Le primarie non le abbiano inventate noi, e quindi non dobbiamo chiederci noi se servono o meno. Negli Stati Uniti, nella nazione che ha stabilito i canoni della democrazia liberale, le primarie sono il metodo democratico per selezionare la classe dirigente. Selezionata dai cittadini e non dagli apparati. Quest’ultimo fu teorizzato a livello di struttura partitica e usato estensivamente nel PCUS di Lenin. In questo modello gli apparati di partito decidono, per cooptazione , chi deve accedere ai gruppi dirigenziali di un partito secondo un modello di continuità e salvaguardia degli apparati stessi. Nel centrodestra la struttura gerarchica di cooptazione somiglia in verita’ piu’ ad una struttura di stampo feudale con il rex (legibus soluto), i suoi vassalli e giu’ a scendere i valvassori e i valvassini.
Una delle questioni centrali in Italia è il deficit di democrazia e partecipazione che genera l’antipolitica. I partiti, in una democrazia piena, hanno un ruolo positivo solo se essi stessi sono il luogo dove chiunque dalla società possa accedere alla politica. In un momento storico in cui la politica tutta è delegittimata, un partito che fa selezionare la sua classe dirigente dai cittadini acquisisce quella autorevolezza di cui ha bisogno per non apparire come un coacervo di interessi di casta e di carriere che portano privilegi mentre il resto della società affonda sotto i colpi della crisi.
Il consenso e la rappresentanza, che dovrebbero essere la linfa e lo scopo di un partito, la si conquista e la si espande maggiormente se si ha una classe dirigente che è stata selezionata dagli elettori stessi. Ovviamente non devono essere l’unico valore aggiunto privo di contenuti , anche perché molti di coloro che scimmiottano questo metodo lo fanno solo per carriera personale e poi quando assurgono a cariche dove dovrebbero dimostrare nuove idee, insomma un nuovo modo di pensare e fare politica , praticano le vecchie tecniche solo per tornaconto personale. Una politica sempre più autoreferenziale , sempre più chiusa ha bisogno di una cinghia di collegamento con la tanto bistrattata società civile, questa energia positiva si scontra con l’attuale stallo delle strutture di partito , troppo trincerate a difendere posizioni consolidate ed intimorite dalla circolazione di nuove idee , di forze nuove , dalla contaminazione e con storie e provenienze diverse.

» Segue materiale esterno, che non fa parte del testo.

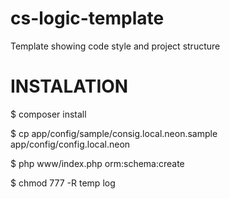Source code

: # cs-logic-template
Template showing code style and project structure

# INSTALATION

$ composer install

$ cp app/config/sample/consig.local.neon.sample app/config/config.local.neon

$ php www/index.php orm:schema:create

$ chmod 777 -R temp log
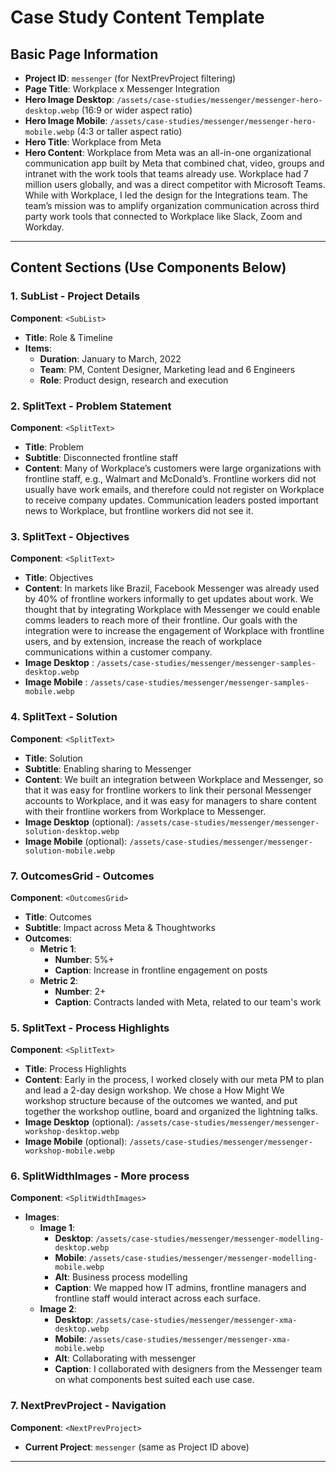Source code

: # Case Study Content Template

## Basic Page Information
- **Project ID**: `messenger` (for NextPrevProject filtering)
- **Page Title**: Workplace x Messenger Integration
- **Hero Image Desktop**: `/assets/case-studies/messenger/messenger-hero-desktop.webp` (16:9 or wider aspect ratio)
- **Hero Image Mobile**: `/assets/case-studies/messenger/messenger-hero-mobile.webp` (4:3 or taller aspect ratio)
- **Hero Title**: Workplace from Meta
- **Hero Content**: Workplace from Meta was an all-in-one organizational communication app built by Meta that combined chat, video, groups and intranet with the work tools that teams already use. Workplace had 7 million users globally, and was a direct competitor with Microsoft Teams. While with Workplace, I led the design for the Integrations team. The team’s mission was to amplify organization communication across third party work tools that connected to Workplace like Slack, Zoom and Workday.

---

## Content Sections (Use Components Below)

### 1. SubList - Project Details
**Component**: `<SubList>`
- **Title**: Role &amp; Timeline
- **Items**: 
  - **Duration**: January to March, 2022
  - **Team**: PM, Content Designer, Marketing lead and 6 Engineers
  - **Role**: Product design, research and execution


### 2. SplitText - Problem Statement  
**Component**: `<SplitText>`
- **Title**: Problem
- **Subtitle**: Disconnected frontline staff
- **Content**: Many of Workplace’s customers were large organizations with frontline staff, e.g., Walmart and McDonald’s. Frontline workers did not usually have work emails, and therefore could not register on Workplace to receive company updates. Communication leaders posted important news to Workplace, but frontline workers did not see it.

### 3. SplitText - Objectives
**Component**: `<SplitText>`
- **Title**: Objectives
- **Content**: In markets like Brazil, Facebook Messenger was already used by 40% of frontline workers informally to get updates about work. We thought that by integrating Workplace with Messenger we could enable comms leaders to reach more of their frontline. Our goals with the integration were to increase the engagement of Workplace with frontline users, and by extension, increase the reach of workplace communications within a customer company.
- **Image Desktop** : `/assets/case-studies/messenger/messenger-samples-desktop.webp`
- **Image Mobile** : `/assets/case-studies/messenger/messenger-samples-mobile.webp`

### 4. SplitText - Solution
**Component**: `<SplitText>`
- **Title**: Solution
- **Subtitle**: Enabling sharing to Messenger
- **Content**: We built an integration between Workplace and Messenger, so that it was easy for frontline workers to link their personal Messenger accounts to Workplace, and it was easy for managers to share content with their frontline workers from Workplace to Messenger.
- **Image Desktop** (optional): `/assets/case-studies/messenger/messenger-solution-desktop.webp`
- **Image Mobile** (optional): `/assets/case-studies/messenger/messenger-solution-mobile.webp`


### 7. OutcomesGrid - Outcomes
**Component**: `<OutcomesGrid>`
- **Title**: Outcomes
- **Subtitle**: Impact across Meta &amp; Thoughtworks
- **Outcomes**: 
  - **Metric 1**: 
    - **Number**: 5%+
    - **Caption**: Increase in frontline engagement on posts
  - **Metric 2**: 
    - **Number**: 2+
    - **Caption**: Contracts landed with Meta, related to our team's work


### 5. SplitText - Process Highlights
**Component**: `<SplitText>`
- **Title**: Process Highlights
- **Content**: Early in the process, I worked closely with our meta PM to plan and lead a 2-day design workshop. We chose a How Might We workshop structure because of the outcomes we wanted, and put together the workshop outline, board and organized the lightning talks.
- **Image Desktop** (optional): `/assets/case-studies/messenger/messenger-workshop-desktop.webp`
- **Image Mobile** (optional): `/assets/case-studies/messenger/messenger-workshop-mobile.webp`


### 6. SplitWidthImages - More process
**Component**: `<SplitWidthImages>`
- **Images**: 
  - **Image 1**: 
    - **Desktop**: `/assets/case-studies/messenger/messenger-modelling-desktop.webp`
    - **Mobile**: `/assets/case-studies/messenger/messenger-modelling-mobile.webp`
    - **Alt**: Business process modelling
    - **Caption**: We mapped how IT admins, frontline managers and frontline staff would interact across each surface.
  - **Image 2**: 
    - **Desktop**: `/assets/case-studies/messenger/messenger-xma-desktop.webp`
    - **Mobile**: `/assets/case-studies/messenger/messenger-xma-mobile.webp`
    - **Alt**: Collaborating with messenger
    - **Caption**: I collaborated with designers from the Messenger team on what components best suited each use case.


### 7. NextPrevProject - Navigation
**Component**: `<NextPrevProject>`
- **Current Project**: `messenger` (same as Project ID above)


---


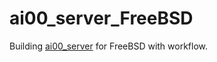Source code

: # ai00_server_FreeBSD
Building [ai00_server](https://github.com/Ai00-X/ai00_server/) for FreeBSD with workflow.
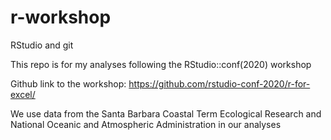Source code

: # r-workshop
RStudio and git  

This repo is for my analyses following the RStudio::conf(2020) workshop  

Github link to the workshop: https://github.com/rstudio-conf-2020/r-for-excel/  

We use data from the Santa Barbara Coastal Term Ecological Research and National  Oceanic and Atmospheric Administration in our analyses

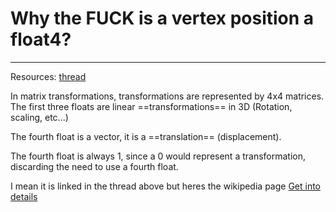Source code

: # Why the FUCK is a vertex position a float4?
---
Resources: [thread](https://forum.unity.com/threads/a-vertex-position-is-a-float4-what-does-the-4th-component-represent.152809/)

In matrix transformations, transformations are represented by 4x4 matrices.
The first three floats are linear ==transformations== in 3D (Rotation, scaling, etc...)

The fourth float is a vector, it is a ==translation== (displacement).

The fourth float is always 1, since a 0 would represent a transformation, discarding the need to use a fourth float.

I mean it is linked in the thread above but heres the wikipedia page
[Get into details](https://en.wikibooks.org/wiki/Cg_Programming/Vertex_Transformations#Structure_of_the_Model_Matrix)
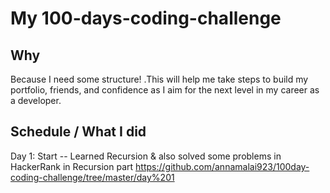 # My 100-days-coding-challenge

## Why

Because I need some structure! .This will help me take steps to build my portfolio, friends, and confidence as I aim for the next level in my career as a developer.

## Schedule / What I did

Day 1: Start -- Learned Recursion & also solved some problems in HackerRank in Recursion part  https://github.com/annamalai923/100day-coding-challenge/tree/master/day%201
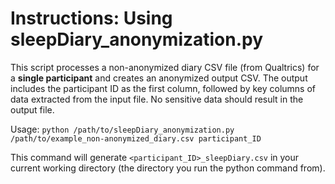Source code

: # Instructions: Using sleepDiary_anonymization.py

This script processes a non-anonymized diary CSV file (from Qualtrics) for a **single participant** and creates an anonymized output CSV. The output includes the participant ID as the first column, followed by key columns of data extracted from the input file. No sensitive data should result in the output file.

Usage:
`python /path/to/sleepDiary_anonymization.py /path/to/example_non-anonymized_diary.csv participant_ID`

This command will generate `<participant_ID>_sleepDiary.csv` in your current working directory (the directory you run the python command from).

Se si criticano gli adulti parlando spesso dei giovani come speranza per il futuro non possono non stridere con quanto deciso dai Giovani Democratici, ed in particolare del segretario Raciti, che sembrano andare in una direzione diametralmente opposta, soprattutto dopo la straordinaria partecipazione di giovani alle Primarie che nel 2008 lo elessero Segretario. Ci si augura sempre che le rivoluzioni dal basso ed i miglioramenti vengano sempre dalla positiva spinta data dall’impegno e dall’entusiasmo dei giovani, speriamo che in questa circostanza non si debba parlare in futuro di una occasione persa.